**What to work on**
Set down, word for word, the stretch of lines from the one containing "4 Nominal Sensible Heat Ratio of Secondary Coil" to the end of the records below.

*** Opening Material for the task ***

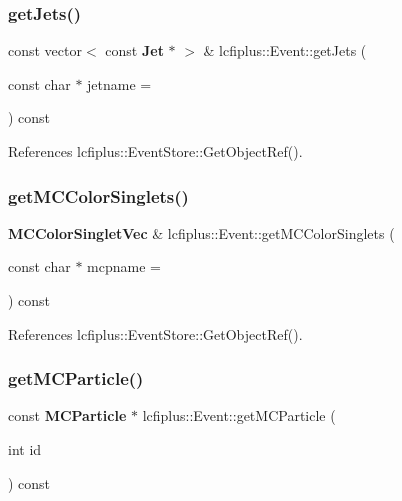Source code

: \subsubsection{get\+Jets()}
{\footnotesize\ttfamily const vector$<$ const \textbf{ Jet} $\ast$ $>$ \& lcfiplus\+::\+Event\+::get\+Jets (\begin{DoxyParamCaption}\item[{const char $\ast$}]{jetname = {} }\end{DoxyParamCaption}) const}



References lcfiplus\+::\+Event\+Store\+::\+Get\+Object\+Ref().

\mbox{\label{classlcfiplus_1_1Event_a84eb9b9cb1fd347e6d2569d93ee342a3}} 
\subsubsection{get\+M\+C\+Color\+Singlets()}
{\footnotesize\ttfamily \textbf{ M\+C\+Color\+Singlet\+Vec} \& lcfiplus\+::\+Event\+::get\+M\+C\+Color\+Singlets (\begin{DoxyParamCaption}\item[{const char $\ast$}]{mcpname = {} }\end{DoxyParamCaption}) const}



References lcfiplus\+::\+Event\+Store\+::\+Get\+Object\+Ref().

\mbox{\label{classlcfiplus_1_1Event_a424b7d450747ff99b5a79f648502f4b5}} 
\subsubsection{get\+M\+C\+Particle()\hspace{0.1cm}{\footnotesize\ttfamily [1/2]}}
{\footnotesize\ttfamily const \textbf{ M\+C\+Particle} $\ast$ lcfiplus\+::\+Event\+::get\+M\+C\+Particle (\begin{DoxyParamCaption}\item[{int}]{id }\end{DoxyParamCaption}) const}



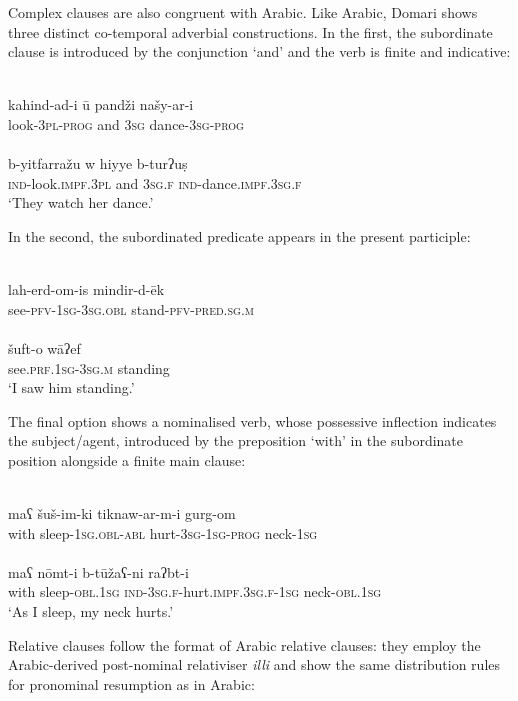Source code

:\documentclass[output=paper]{langsci/langscibook}
\begin{document}
Complex clauses are also congruent with Arabic. Like Arabic, Domari shows three distinct co-temporal adverbial constructions. In the first, the subordinate clause is introduced by the conjunction ‘and’ and the verb is finite and indicative:

\ea\label{ex:matras:}
\ea
{}\\
\gll kahind-ad-i ū pandži našy-ar-i  \\
     look-\textsc{3pl-prog} and \textsc{3sg} dance-\textsc{3sg-prog}\\
     
\ex {}\\
\gll b-yitfarražu w hiyye b-turʔuṣ  \\
     \textsc{ind}-look.\textsc{impf.3pl} and \textsc{3sg.f} \textsc{ind}-dance.\textsc{impf.3sg.f}\\
\glt ‘They watch her dance.’
\z
\z

In the second, the subordinated predicate appears in the present participle:

\ea\label{ex:matras:}
\ea
{}\\
\gll lah-erd-om-is mindir-d-ēk    \\
       see-\textsc{pfv-1sg-3sg.obl} stand-\textsc{pfv-pred.sg.m}\\
       
\ex
{}\\
\gll šuft-o   wāʔef    \\
     see.\textsc{prf.1sg-3sg.m} standing\\
\glt ‘I saw him standing.’
\z
\z

The final option shows a nominalised verb, whose possessive inflection indicates the subject/agent, introduced by the preposition ‘with’ in the subordinate position alongside a finite main clause:

\ea\label{ex:matras:}
\ea
{}\\
\gll maʕ šuš-im-ki tiknaw-ar-m-i gurg-om  \\
       with sleep-\textsc{1sg.obl-abl} hurt-\textsc{3sg-1sg-prog} neck-1\textsc{sg}\\
\ex
{}\\
\gll maʕ nōmt-i b-tūžaʕ-ni raʔbt-i  \\
       with sleep-\textsc{obl.1sg} \textsc{ind-3sg.f}-hurt.\textsc{impf.3sg.f-1sg} neck-\textsc{obl.1sg}\\
\glt       ‘As I sleep, my neck hurts.’
\z
\z

Relative clauses follow the format of Arabic relative clauses: they employ the Arabic-derived post-nominal relativiser \textit{illi} and show the same distribution rules for pronominal resumption as in Arabic:
\end{document}
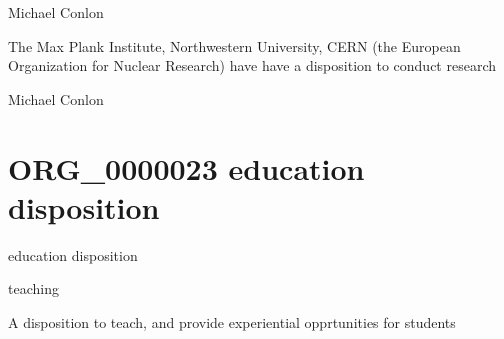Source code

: \documentclass[letterpaper,10pt,english]{sphinxmanual}
\begin{document}
\begin{sphinxShadowBox}

\sphinxAtStartPar
Michael Conlon 
\end{sphinxShadowBox}

\begin{sphinxShadowBox}

\sphinxAtStartPar
The Max Plank Institute, Northwestern University, CERN (the European Organization for Nuclear Research) have have a disposition to conduct research
\end{sphinxShadowBox}

\begin{sphinxShadowBox}

\sphinxAtStartPar
Michael Conlon 
\end{sphinxShadowBox}
\begin{quote}
\label{\detokenize{doc-ORG_0000023:org-0000023}}\label{\detokenize{doc-ORG_0000023:education-disposition}}\label{\detokenize{doc-ORG_0000023:org-0000023}}
\ignorespaces \end{quote}


\section{ORG\_0000023 \sphinxhyphen{} education disposition}
\label{\detokenize{doc-ORG_0000023:org-0000023-education-disposition}}\label{\detokenize{doc-ORG_0000023:index-0}}\label{\detokenize{doc-ORG_0000023::doc}}
\begin{sphinxShadowBox}

\sphinxAtStartPar
education disposition
\end{sphinxShadowBox}

\begin{sphinxShadowBox}

\sphinxAtStartPar
teaching
\end{sphinxShadowBox}

\begin{sphinxShadowBox}

\sphinxAtStartPar
A disposition to teach, and provide experiential opprtunities for students
\end{sphinxShadowBox}
\end{document}
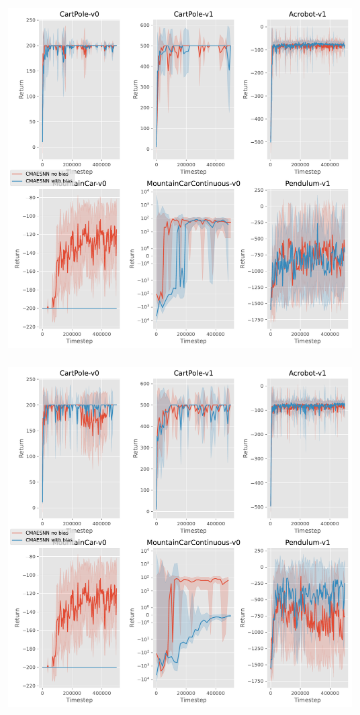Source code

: \documentclass[12pt,a4paper]{article}
\begin{document}
\begin{figure}[ht!]
  \centering
  \begin{subfigure}[ht!]{0.35\textwidth}
    \includegraphics[width=\textwidth]{../plotting/plots/plot_bias_perf0.pdf}
    \caption{}
  \end{subfigure}
  \hspace{0.05\textwidth}
  \begin{subfigure}[ht!]{0.35\textwidth}
    \includegraphics[width=\textwidth]{../plotting/plots/plot_bias_perf1.pdf}
    \caption{}
  \end{subfigure}


\end{figure}
\end{document}
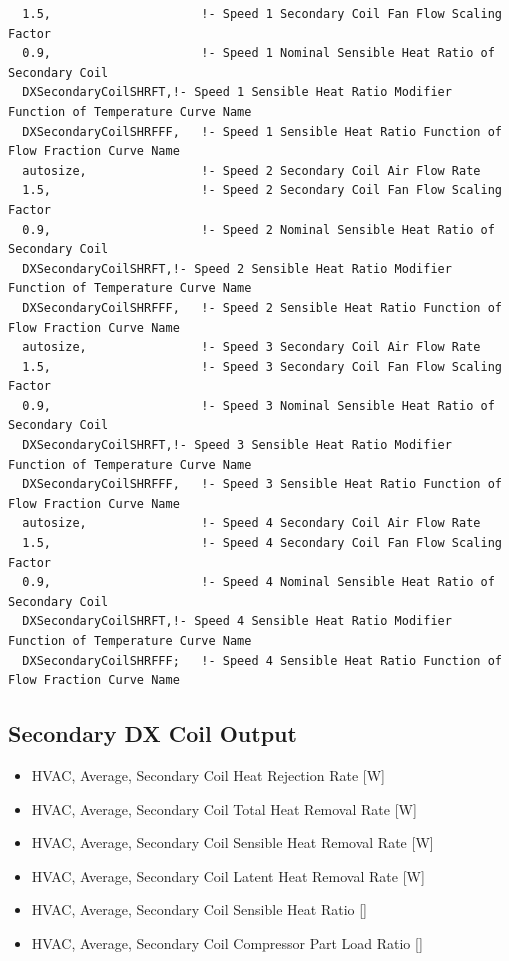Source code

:\begin{lstlisting}
  1.5,                     !- Speed 1 Secondary Coil Fan Flow Scaling Factor
  0.9,                     !- Speed 1 Nominal Sensible Heat Ratio of Secondary Coil
  DXSecondaryCoilSHRFT,!- Speed 1 Sensible Heat Ratio Modifier Function of Temperature Curve Name
  DXSecondaryCoilSHRFFF,   !- Speed 1 Sensible Heat Ratio Function of Flow Fraction Curve Name
  autosize,                !- Speed 2 Secondary Coil Air Flow Rate
  1.5,                     !- Speed 2 Secondary Coil Fan Flow Scaling Factor
  0.9,                     !- Speed 2 Nominal Sensible Heat Ratio of Secondary Coil
  DXSecondaryCoilSHRFT,!- Speed 2 Sensible Heat Ratio Modifier Function of Temperature Curve Name
  DXSecondaryCoilSHRFFF,   !- Speed 2 Sensible Heat Ratio Function of Flow Fraction Curve Name
  autosize,                !- Speed 3 Secondary Coil Air Flow Rate
  1.5,                     !- Speed 3 Secondary Coil Fan Flow Scaling Factor
  0.9,                     !- Speed 3 Nominal Sensible Heat Ratio of Secondary Coil
  DXSecondaryCoilSHRFT,!- Speed 3 Sensible Heat Ratio Modifier Function of Temperature Curve Name
  DXSecondaryCoilSHRFFF,   !- Speed 3 Sensible Heat Ratio Function of Flow Fraction Curve Name
  autosize,                !- Speed 4 Secondary Coil Air Flow Rate
  1.5,                     !- Speed 4 Secondary Coil Fan Flow Scaling Factor
  0.9,                     !- Speed 4 Nominal Sensible Heat Ratio of Secondary Coil
  DXSecondaryCoilSHRFT,!- Speed 4 Sensible Heat Ratio Modifier Function of Temperature Curve Name
  DXSecondaryCoilSHRFFF;   !- Speed 4 Sensible Heat Ratio Function of Flow Fraction Curve Name
\end{lstlisting}

\subsection{Secondary DX Coil Output}\label{secondary-dx-coil-output}

\begin{itemize}
\item
  HVAC, Average, Secondary Coil Heat Rejection Rate {[}W{]}
\item
  HVAC, Average, Secondary Coil Total Heat Removal Rate {[}W{]}
\item
  HVAC, Average, Secondary Coil Sensible Heat Removal Rate {[}W{]}
\item
  HVAC, Average, Secondary Coil Latent Heat Removal Rate {[}W{]}
\item
  HVAC, Average, Secondary Coil Sensible Heat Ratio {[]}
\item
  HVAC, Average, Secondary Coil Compressor Part Load Ratio {[]}
\end{itemize}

*** Closing Material for the task ***

**Solution below**
  0.9,                     !- Speed 4 Nominal Sensible Heat Ratio of Secondary Coil
  DXSecondaryCoilSHRFT,!- Speed 4 Sensible Heat Ratio Modifier Function of Temperature Curve Name
  DXSecondaryCoilSHRFFF;   !- Speed 4 Sensible Heat Ratio Function of Flow Fraction Curve Name
\end{lstlisting}

\subsection{Secondary DX Coil Output}\label{secondary-dx-coil-output}

\begin{itemize}
\item
  HVAC, Average, Secondary Coil Heat Rejection Rate {[}W{]}
\item
  HVAC, Average, Secondary Coil Total Heat Removal Rate {[}W{]}
\item
  HVAC, Average, Secondary Coil Sensible Heat Removal Rate {[}W{]}
\item
  HVAC, Average, Secondary Coil Latent Heat Removal Rate {[}W{]}
\item
  HVAC, Average, Secondary Coil Sensible Heat Ratio {[]}
\item
  HVAC, Average, Secondary Coil Compressor Part Load Ratio {[]}
\end{itemize}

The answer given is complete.